Eliminado da Copa, Ayovi vê bom futuro para Equador

Um dos mais experientes jogadores da seleção do Equador, o meia Walter Ayovi, de 34 anos, lamentou a eliminação ainda na primeira fase da Copa do Mundo do Brasil. Para ele, a derrota de virada para a Suíça na primeira rodada do Grupo E por 2 a 1, com o gol da vitória do time europeu marcado aos 47 minutos do segundo tempo, foi determinante para que os equatorianos não alcançasse as oitavas de final, igualando o feito de 2006, melhor campanha de sua história. Apesar disso, se mostra otimista com o futuro da seleção.

AE, Agência Estado

27 de junho de 2014 | 15h36

Ayovi falou sobre alguns arrependimentos que leva da campanha de sua equipe no Brasil. "Se nós tivéssemos tido um pouco mais de energia no primeiro jogo, talvez as coisas saíssem diferentes. Mas também não nos defendemos muito bem durante a competição. Em uma Copa do Mundo, as partidas são muito iguais e qualquer erro é punido. Nós tivemos um vacilo contra a Suíça e pagamos contra a França", analisou.

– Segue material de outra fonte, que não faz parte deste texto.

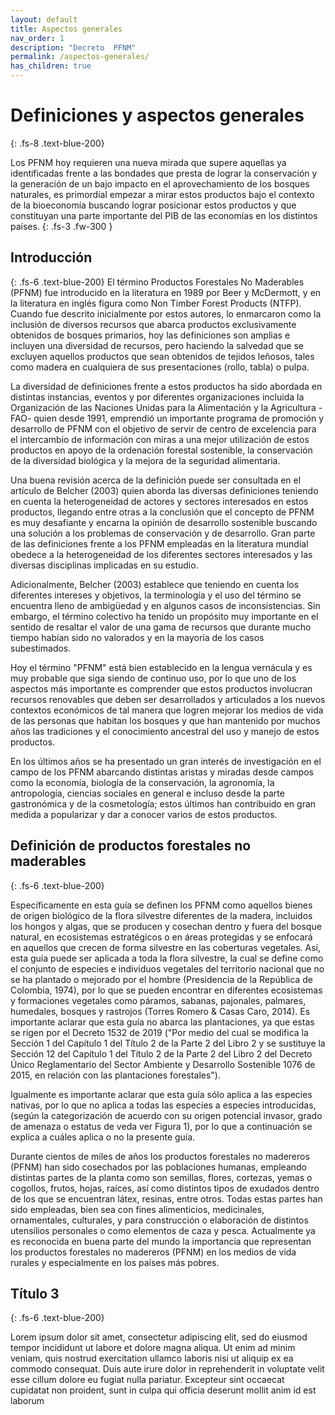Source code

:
 ```yaml
---
layout: default
title: Aspectos generales
nav_order: 1
description: "Decreto  PFNM"
permalink: /aspectos-generales/
has_children: true
---
```


# Definiciones y aspectos generales
{: .fs-8 .text-blue-200}


Los PFNM hoy requieren una nueva mirada que supere aquellas ya identificadas frente a las
bondades que presta de lograr la conservación y la generación de un bajo impacto en el
aprovechamiento de los bosques naturales, es primordial empezar a mirar estos productos bajo
el contexto de la bioeconomía buscando lograr posicionar estos productos y que constituyan una
parte importante del PIB de las economías en los distintos países.
{: .fs-3 .fw-300 }


## Introducción
{: .fs-6 .text-blue-200}
El término Productos Forestales No Maderables (PFNM) fue introducido en la literatura en 1989
por Beer y McDermott, y en la literatura en inglés figura como Non Timber Forest Products
(NTFP). Cuando fue descrito inicialmente por estos autores, lo enmarcaron como la inclusión de
diversos recursos que abarca productos exclusivamente obtenidos de bosques primarios, hoy
las definiciones son amplias e incluyen una diversidad de recursos, pero haciendo la salvedad
que se excluyen aquellos productos que sean obtenidos de tejidos leñosos, tales como madera
en cualquiera de sus presentaciones (rollo, tabla) o pulpa.

La diversidad de definiciones frente a estos productos ha sido abordada en distintas instancias,
eventos y por diferentes organizaciones incluida la Organización de las Naciones Unidas para la
Alimentación y la Agricultura -FAO- quien desde 1991, emprendió un importante programa de
promoción y desarrollo de PFNM con el objetivo de servir de centro de excelencia para el
intercambio de información con miras a una mejor utilización de estos productos en apoyo de la
ordenación forestal sostenible, la conservación de la diversidad biológica y la mejora de la
seguridad alimentaria.

Una buena revisión acerca de la definición puede ser consultada en el artículo de Belcher (2003)
quien aborda las diversas definiciones teniendo en cuenta la heterogeneidad de actores y
sectores interesados en estos productos, llegando entre otras a la conclusión que el concepto de
PFNM es muy desafiante y encarna la opinión de desarrollo sostenible buscando una solución a
los problemas de conservación y de desarrollo. Gran parte de las definiciones frente a los PFNM
empleadas en la literatura mundial obedece a la heterogeneidad de los diferentes sectores
interesados y las diversas disciplinas implicadas en su estudio.

Adicionalmente, Belcher (2003) establece que teniendo en cuenta los diferentes intereses y
objetivos, la terminología y el uso del término se encuentra lleno de ambigüedad y en algunos
casos de inconsistencias. Sin embargo, el término colectivo ha tenido un propósito muy
importante en el sentido de resaltar el valor de una gama de recursos que durante mucho tiempo
habían sido no valorados y en la mayoría de los casos subestimados.

Hoy el término "PFNM" está bien establecido en la lengua vernácula y es muy probable que siga
siendo de continuo uso, por lo que uno de los aspectos más importante es comprender que estos
productos involucran recursos renovables que deben ser desarrollados y articulados a los nuevos
contextos económicos de tal manera que logren mejorar los medios de vida de las personas que
habitan los bosques y que han mantenido por muchos años las tradiciones y el conocimiento
ancestral del uso y manejo de estos productos.

En los últimos años se ha presentado un gran interés de investigación en el campo de los PFNM
abarcando distintas aristas y miradas desde campos como la economía, biología de la
conservación, la agronomía, la antropología, ciencias sociales en general e incluso desde la parte
gastronómica y de la cosmetología; estos últimos han contribuido en gran medida a popularizar
y dar a conocer varios de estos productos.

## Definición de productos forestales no maderables
{: .fs-6 .text-blue-200}

Específicamente en esta guía se definen los PFNM como aquellos bienes de origen biológico de la flora silvestre diferentes de la madera, incluidos los hongos y algas, que se producen y cosechan dentro y fuera del bosque natural, en ecosistemas estratégicos o en áreas protegidas y se enfocará en aquellos que crecen de forma silvestre en las coberturas vegetales. Así, esta guía puede ser aplicada a toda la flora silvestre, la cual se define como el conjunto de especies e individuos vegetales del territorio nacional que no se ha plantado o mejorado por el hombre (Presidencia de la República de Colombia, 1974), por lo que se pueden encontrar en diferentes ecosistemas y formaciones vegetales como páramos, sabanas, pajonales, palmares, humedales, bosques y rastrojos (Torres Romero & Casas Caro, 2014). Es importante aclarar que esta guía no abarca las plantaciones, ya que estas se rigen por el Decreto 1532 de 2019 ("Por medio del cual se modifica la Sección 1 del Capítulo 1 del Título 2 de la Parte 2 del Libro 2 y se sustituye la Sección 12 del Capítulo 1 del Título 2 de la Parte 2 del Libro 2 del Decreto Único Reglamentario del Sector Ambiente y Desarrollo Sostenible 1076 de 2015, en relación con las plantaciones forestales").

Igualmente es importante aclarar que esta guía sólo aplica a las especies nativas, por lo que no aplica a todas las especies a especies introducidas, (según la categorización de acuerdo con su origen potencial invasor, grado de amenaza o estatus de veda ver Figura 1), por lo que a continuación se explica a cuáles aplica o no la presente guía.

Durante cientos de miles de años los productos forestales no madereros (PFNM) han sido cosechados por las poblaciones humanas, empleando distintas partes de la planta como son semillas, flores, cortezas, yemas o cogollos, frutos, hojas, raíces, así como distintos tipos de exudados dentro de los que se encuentran látex, resinas, entre otros. Todas estas partes han sido empleadas, bien sea con fines alimenticios, medicinales, ornamentales, culturales, y para construcción o elaboración de distintos utensilios personales o como elementos de caza y pesca. Actualmente ya es reconocida en buena parte del mundo la importancia que representan los productos forestales no madereros (PFNM) en los medios de vida rurales y especialmente en los países más pobres.

## Título 3
{: .fs-6 .text-blue-200}

Lorem ipsum dolor sit amet, consectetur adipiscing elit, sed do eiusmod tempor incididunt ut labore et dolore magna aliqua. Ut enim ad minim veniam, quis nostrud exercitation ullamco laboris nisi ut aliquip ex ea commodo consequat. Duis aute irure dolor in reprehenderit in voluptate velit esse cillum dolore eu fugiat nulla pariatur. Excepteur sint occaecat cupidatat non proident, sunt in culpa qui officia deserunt mollit anim id est laborum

Mas o fato de sua equipe ter mantido o empate por 0 a 0 contra a França mesmo com um jogador a menos - Antonio Valencia foi expulso aos três minutos do segundo tempo - deixou o veterano otimista. "Ser capaz de enfrentar de igual para igual a França, que é um time muito forte, mostra que o Equador tem o potencial de continuar se desenvolvendo. Nós temos jogadores com muita qualidade que devem acreditar neles mesmos e no que são capazes", afirmou Ayovi. "Minha cabeça está tranquila quanto ao futuro da equipe."

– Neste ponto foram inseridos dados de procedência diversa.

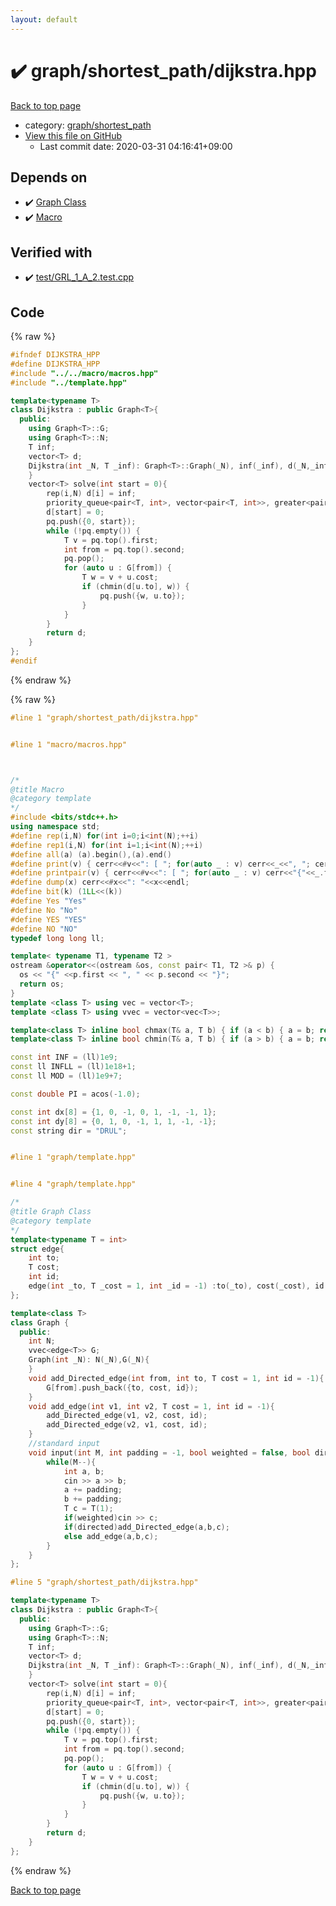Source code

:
 ```yaml
---
layout: default
---
```


<!-- mathjax config similar to math.stackexchange -->
<script type="text/javascript" async
  src="https://cdnjs.cloudflare.com/ajax/libs/mathjax/2.7.5/MathJax.js?config=TeX-MML-AM_CHTML">
</script>
<script type="text/x-mathjax-config">
  MathJax.Hub.Config({
    TeX: { equationNumbers: { autoNumber: "AMS" }},
    tex2jax: {
      inlineMath: [ ['$','$'] ],
      processEscapes: true
    },
    "HTML-CSS": { matchFontHeight: false },
    displayAlign: "left",
    displayIndent: "2em"
  });
</script>

<script type="text/javascript" src="https://cdnjs.cloudflare.com/ajax/libs/jquery/3.4.1/jquery.min.js"></script>
<script src="https://cdn.jsdelivr.net/npm/jquery-balloon-js@1.1.2/jquery.balloon.min.js" integrity="sha256-ZEYs9VrgAeNuPvs15E39OsyOJaIkXEEt10fzxJ20+2I=" crossorigin="anonymous"></script>
<script type="text/javascript" src="../../../assets/js/copy-button.js"></script>
<link rel="stylesheet" href="../../../assets/css/copy-button.css" />


# :heavy_check_mark: graph/shortest_path/dijkstra.hpp

<a href="../../../index.html">Back to top page</a>

* category: <a href="../../../index.html#fff28642b706f0621a80a098b694618d">graph/shortest_path</a>
* <a href="{{ site.github.repository_url }}/blob/master/graph/shortest_path/dijkstra.hpp">View this file on GitHub</a>
    - Last commit date: 2020-03-31 04:16:41+09:00




## Depends on

* :heavy_check_mark: <a href="../template.hpp.html">Graph Class</a>
* :heavy_check_mark: <a href="../../macro/macros.hpp.html">Macro</a>


## Verified with

* :heavy_check_mark: <a href="../../../verify/test/GRL_1_A_2.test.cpp.html">test/GRL_1_A_2.test.cpp</a>


## Code

<a id="unbundled"></a>
{% raw %}
```cpp
#ifndef DIJKSTRA_HPP
#define DIJKSTRA_HPP
#include "../../macro/macros.hpp"
#include "../template.hpp"

template<typename T>
class Dijkstra : public Graph<T>{
  public:
    using Graph<T>::G;
    using Graph<T>::N;
    T inf;
    vector<T> d;
    Dijkstra(int _N, T _inf): Graph<T>::Graph(_N), inf(_inf), d(_N,_inf){
    }
    vector<T> solve(int start = 0){
        rep(i,N) d[i] = inf;
        priority_queue<pair<T, int>, vector<pair<T, int>>, greater<pair<T, int>>> pq;
        d[start] = 0;
        pq.push({0, start});
        while (!pq.empty()) {
            T v = pq.top().first;
            int from = pq.top().second;
            pq.pop();
            for (auto u : G[from]) {
                T w = v + u.cost;
                if (chmin(d[u.to], w)) {
                    pq.push({w, u.to});
                }
            }
        }
        return d;
    }
};
#endif
```
{% endraw %}

<a id="bundled"></a>
{% raw %}
```cpp
#line 1 "graph/shortest_path/dijkstra.hpp"


#line 1 "macro/macros.hpp"



/*
@title Macro
@category template
*/
#include <bits/stdc++.h>
using namespace std;
#define rep(i,N) for(int i=0;i<int(N);++i)
#define rep1(i,N) for(int i=1;i<int(N);++i)
#define all(a) (a).begin(),(a).end()
#define print(v) { cerr<<#v<<": [ "; for(auto _ : v) cerr<<_<<", "; cerr<<"]"<<endl; }
#define printpair(v) { cerr<<#v<<": [ "; for(auto _ : v) cerr<<"{"<<_.first<<","<<_.second<<"}"<<", "; cerr<<"]"<<endl; }
#define dump(x) cerr<<#x<<": "<<x<<endl;
#define bit(k) (1LL<<(k))
#define Yes "Yes"
#define No "No"
#define YES "YES"
#define NO "NO"
typedef long long ll;

template< typename T1, typename T2 >
ostream &operator<<(ostream &os, const pair< T1, T2 >& p) {
  os << "{" <<p.first << ", " << p.second << "}";
  return os;
}
template <class T> using vec = vector<T>;
template <class T> using vvec = vector<vec<T>>;

template<class T> inline bool chmax(T& a, T b) { if (a < b) { a = b; return true; } return false; }
template<class T> inline bool chmin(T& a, T b) { if (a > b) { a = b; return true; } return false; }

const int INF = (ll)1e9;
const ll INFLL = (ll)1e18+1;
const ll MOD = (ll)1e9+7;

const double PI = acos(-1.0);

const int dx[8] = {1, 0, -1, 0, 1, -1, -1, 1};
const int dy[8] = {0, 1, 0, -1, 1, 1, -1, -1};
const string dir = "DRUL";


#line 1 "graph/template.hpp"


#line 4 "graph/template.hpp"

/*
@title Graph Class
@category template
*/
template<typename T = int>
struct edge{
    int to;
    T cost;
    int id;
    edge(int _to, T _cost = 1, int _id = -1) :to(_to), cost(_cost), id(_id) {}
};

template<class T>
class Graph {
  public:
    int N;
    vvec<edge<T>> G;
    Graph(int _N): N(_N),G(_N){
    }
    void add_Directed_edge(int from, int to, T cost = 1, int id = -1){
        G[from].push_back({to, cost, id});
    }
    void add_edge(int v1, int v2, T cost = 1, int id = -1){
        add_Directed_edge(v1, v2, cost, id);
        add_Directed_edge(v2, v1, cost, id);
    }
    //standard input
    void input(int M, int padding = -1, bool weighted = false, bool directed = false){
        while(M--){
            int a, b;
            cin >> a >> b;
            a += padding;
            b += padding;
            T c = T(1);
            if(weighted)cin >> c;
            if(directed)add_Directed_edge(a,b,c);
            else add_edge(a,b,c);
        }
    }
};

#line 5 "graph/shortest_path/dijkstra.hpp"

template<typename T>
class Dijkstra : public Graph<T>{
  public:
    using Graph<T>::G;
    using Graph<T>::N;
    T inf;
    vector<T> d;
    Dijkstra(int _N, T _inf): Graph<T>::Graph(_N), inf(_inf), d(_N,_inf){
    }
    vector<T> solve(int start = 0){
        rep(i,N) d[i] = inf;
        priority_queue<pair<T, int>, vector<pair<T, int>>, greater<pair<T, int>>> pq;
        d[start] = 0;
        pq.push({0, start});
        while (!pq.empty()) {
            T v = pq.top().first;
            int from = pq.top().second;
            pq.pop();
            for (auto u : G[from]) {
                T w = v + u.cost;
                if (chmin(d[u.to], w)) {
                    pq.push({w, u.to});
                }
            }
        }
        return d;
    }
};


```
{% endraw %}

<a href="../../../index.html">Back to top page</a>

Convocado para a seleção desde 2001, Ayovi disse ter ficado muito feliz por ter completado contra a França sua 93ª partida pelo Equador tendo como o palco o Maracanã - foi contra a França, na última quarta-feira. "Como todo mundo, eu queria chegar à fase eliminatória, mas isso não me tira a felicidade com tudo que alcançamos até aqui", disse.

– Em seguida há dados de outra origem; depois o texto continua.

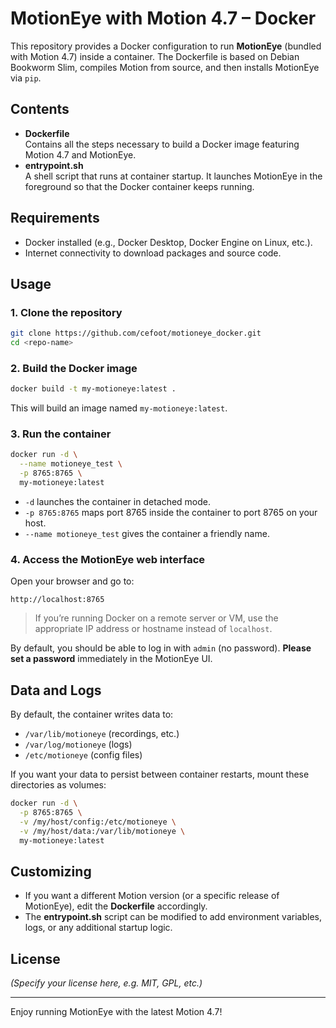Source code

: 
# MotionEye with Motion 4.7 – Docker

This repository provides a Docker configuration to run **MotionEye** (bundled with Motion 4.7) inside a container. The Dockerfile is based on Debian Bookworm Slim, compiles Motion from source, and then installs MotionEye via `pip`.

## Contents

- **Dockerfile**  
  Contains all the steps necessary to build a Docker image featuring Motion 4.7 and MotionEye.  
- **entrypoint.sh**  
  A shell script that runs at container startup. It launches MotionEye in the foreground so that the Docker container keeps running.

## Requirements

- Docker installed (e.g., Docker Desktop, Docker Engine on Linux, etc.).
- Internet connectivity to download packages and source code.

## Usage

### 1. Clone the repository

```bash
git clone https://github.com/cefoot/motioneye_docker.git
cd <repo-name>
```

### 2. Build the Docker image

```bash
docker build -t my-motioneye:latest .
```

This will build an image named `my-motioneye:latest`.

### 3. Run the container

```bash
docker run -d \
  --name motioneye_test \
  -p 8765:8765 \
  my-motioneye:latest
```

- `-d` launches the container in detached mode.  
- `-p 8765:8765` maps port 8765 inside the container to port 8765 on your host.  
- `--name motioneye_test` gives the container a friendly name.

### 4. Access the MotionEye web interface

Open your browser and go to:

```
http://localhost:8765
```

> If you’re running Docker on a remote server or VM, use the appropriate IP address or hostname instead of `localhost`.

By default, you should be able to log in with `admin` (no password). **Please set a password** immediately in the MotionEye UI.

## Data and Logs

By default, the container writes data to:
- `/var/lib/motioneye` (recordings, etc.)
- `/var/log/motioneye` (logs)
- `/etc/motioneye` (config files)

If you want your data to persist between container restarts, mount these directories as volumes:

```bash
docker run -d \
  -p 8765:8765 \
  -v /my/host/config:/etc/motioneye \
  -v /my/host/data:/var/lib/motioneye \
  my-motioneye:latest
```

## Customizing

- If you want a different Motion version (or a specific release of MotionEye), edit the **Dockerfile** accordingly.
- The **entrypoint.sh** script can be modified to add environment variables, logs, or any additional startup logic.

## License

*(Specify your license here, e.g. MIT, GPL, etc.)*

---

Enjoy running MotionEye with the latest Motion 4.7!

O veterano afirmou não saber se esta foi sua última partida com a camisa do Equador, mas dá sinais de que deve se aposentar da seleção. "Eu preciso voltar a pensar no meu clube e depois disso verei o que acontece. Vou falar com o treinador para ver se eu ainda posso ajudar", revelou o jogador do Pachuca, do México.